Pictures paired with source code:
****************

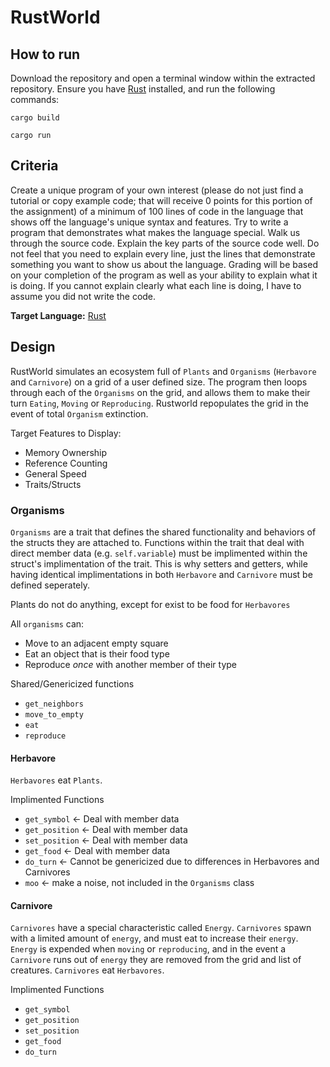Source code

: # RustWorld
## How to run
Download the repository and open a terminal window within the extracted repository. Ensure you have [Rust](https://www.rust-lang.org/learn/get-started) installed, and run the following commands: 

`cargo build`

`cargo run`

## Criteria
Create a unique program of your own interest (please do not just find a tutorial or copy example code; that will receive 0 points for this portion of the assignment) of a minimum of 100 lines of code in the language that shows off the language's unique syntax and features. Try to write a program that demonstrates what makes the language special. Walk us through the source code. Explain the key parts of the source code well. Do not feel that you need to explain every line, just the lines that demonstrate something you want to show us about the language. Grading will be based on your completion of the program as well as your ability to explain what it is doing. If you cannot explain clearly what each line is doing, I have to assume you did not write the code.

**Target Language:** [Rust](https://www.rust-lang.org/)

## Design
RustWorld simulates an ecosystem full of `Plants` and `Organisms` (`Herbavore` and `Carnivore`) on a grid of a user defined size. The program then loops through each of the `Organisms` on the grid, and allows them to make their turn `Eating`, `Moving` or `Reproducing`. Rustworld repopulates the grid in the event of total `Organism` extinction. 

Target Features to Display:
- Memory Ownership
- Reference Counting
- General Speed
- Traits/Structs

### Organisms
`Organisms` are a trait that defines the shared functionality and behaviors of the structs they are attached to. Functions within the trait that deal with direct member data (e.g. `self.variable`) must be implimented within the struct's implimentation of the trait. This is why setters and getters, while having identical implimentations in both `Herbavore` and `Carnivore` must be defined seperately.

Plants do not do anything, except for exist to be food for `Herbavores`

All `organisms` can:
- Move to an adjacent empty square
- Eat an object that is their food type
- Reproduce *once* with another member of their type

Shared/Genericized functions
- `get_neighbors`
- `move_to_empty`
- `eat`
- `reproduce`

#### Herbavore
`Herbavores` eat `Plants`.

Implimented Functions
- `get_symbol` <- Deal with member data
- `get_position` <- Deal with member data
- `set_position` <- Deal with member data
- `get_food` <- Deal with member data
- `do_turn` <- Cannot be genericized due to differences in Herbavores and Carnivores
- `moo` <- make a noise, not included in the `Organisms` class

#### Carnivore
`Carnivores` have a special characteristic called `Energy`. `Carnivores` spawn with a limited amount of `energy`, and must eat to increase their `energy`. `Energy` is expended when `moving` or `reproducing`, and in the event a `Carnivore` runs out of `energy` they are removed from the grid and list of creatures. `Carnivores` eat `Herbavores`.

Implimented Functions
- `get_symbol`
- `get_position`
- `set_position`
- `get_food`
- `do_turn`
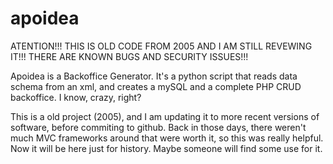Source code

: apoidea
=======

ATENTION!!! THIS IS OLD CODE FROM 2005 AND I AM STILL REVEWING IT!!! THERE ARE KNOWN BUGS AND SECURITY ISSUES!!!

Apoidea is a Backoffice Generator. It's a python script that reads data schema from an xml, and creates a mySQL and a complete PHP CRUD backoffice. I know, crazy, right?

This is a old project (2005), and I am updating it to more recent versions of software, before commiting to github. Back in those days, there weren't much MVC frameworks around that were worth it, so this was really helpful. Now it will be here just for history. Maybe someone will find some use for it.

****************

● **What the task asks**
Drop the images and transcribe the entries above exactly.

● **Task result**
Source code

: # RustWorld
## How to run
Download the repository and open a terminal window within the extracted repository. Ensure you have [Rust](https://www.rust-lang.org/learn/get-started) installed, and run the following commands: 

`cargo build`

`cargo run`

## Criteria
Create a unique program of your own interest (please do not just find a tutorial or copy example code; that will receive 0 points for this portion of the assignment) of a minimum of 100 lines of code in the language that shows off the language's unique syntax and features. Try to write a program that demonstrates what makes the language special. Walk us through the source code. Explain the key parts of the source code well. Do not feel that you need to explain every line, just the lines that demonstrate something you want to show us about the language. Grading will be based on your completion of the program as well as your ability to explain what it is doing. If you cannot explain clearly what each line is doing, I have to assume you did not write the code.

**Target Language:** [Rust](https://www.rust-lang.org/)

## Design
RustWorld simulates an ecosystem full of `Plants` and `Organisms` (`Herbavore` and `Carnivore`) on a grid of a user defined size. The program then loops through each of the `Organisms` on the grid, and allows them to make their turn `Eating`, `Moving` or `Reproducing`. Rustworld repopulates the grid in the event of total `Organism` extinction. 

Target Features to Display:
- Memory Ownership
- Reference Counting
- General Speed
- Traits/Structs

### Organisms
`Organisms` are a trait that defines the shared functionality and behaviors of the structs they are attached to. Functions within the trait that deal with direct member data (e.g. `self.variable`) must be implimented within the struct's implimentation of the trait. This is why setters and getters, while having identical implimentations in both `Herbavore` and `Carnivore` must be defined seperately.

Plants do not do anything, except for exist to be food for `Herbavores`

All `organisms` can:
- Move to an adjacent empty square
- Eat an object that is their food type
- Reproduce *once* with another member of their type

Shared/Genericized functions
- `get_neighbors`
- `move_to_empty`
- `eat`
- `reproduce`

#### Herbavore
`Herbavores` eat `Plants`.

Implimented Functions
- `get_symbol` <- Deal with member data
- `get_position` <- Deal with member data
- `set_position` <- Deal with member data
- `get_food` <- Deal with member data
- `do_turn` <- Cannot be genericized due to differences in Herbavores and Carnivores
- `moo` <- make a noise, not included in the `Organisms` class

#### Carnivore
`Carnivores` have a special characteristic called `Energy`. `Carnivores` spawn with a limited amount of `energy`, and must eat to increase their `energy`. `Energy` is expended when `moving` or `reproducing`, and in the event a `Carnivore` runs out of `energy` they are removed from the grid and list of creatures. `Carnivores` eat `Herbavores`.

Implimented Functions
- `get_symbol`
- `get_position`
- `set_position`
- `get_food`
- `do_turn`
Source code

: apoidea
=======

ATENTION!!! THIS IS OLD CODE FROM 2005 AND I AM STILL REVEWING IT!!! THERE ARE KNOWN BUGS AND SECURITY ISSUES!!!

Apoidea is a Backoffice Generator. It's a python script that reads data schema from an xml, and creates a mySQL and a complete PHP CRUD backoffice. I know, crazy, right?

This is a old project (2005), and I am updating it to more recent versions of software, before commiting to github. Back in those days, there weren't much MVC frameworks around that were worth it, so this was really helpful. Now it will be here just for history. Maybe someone will find some use for it.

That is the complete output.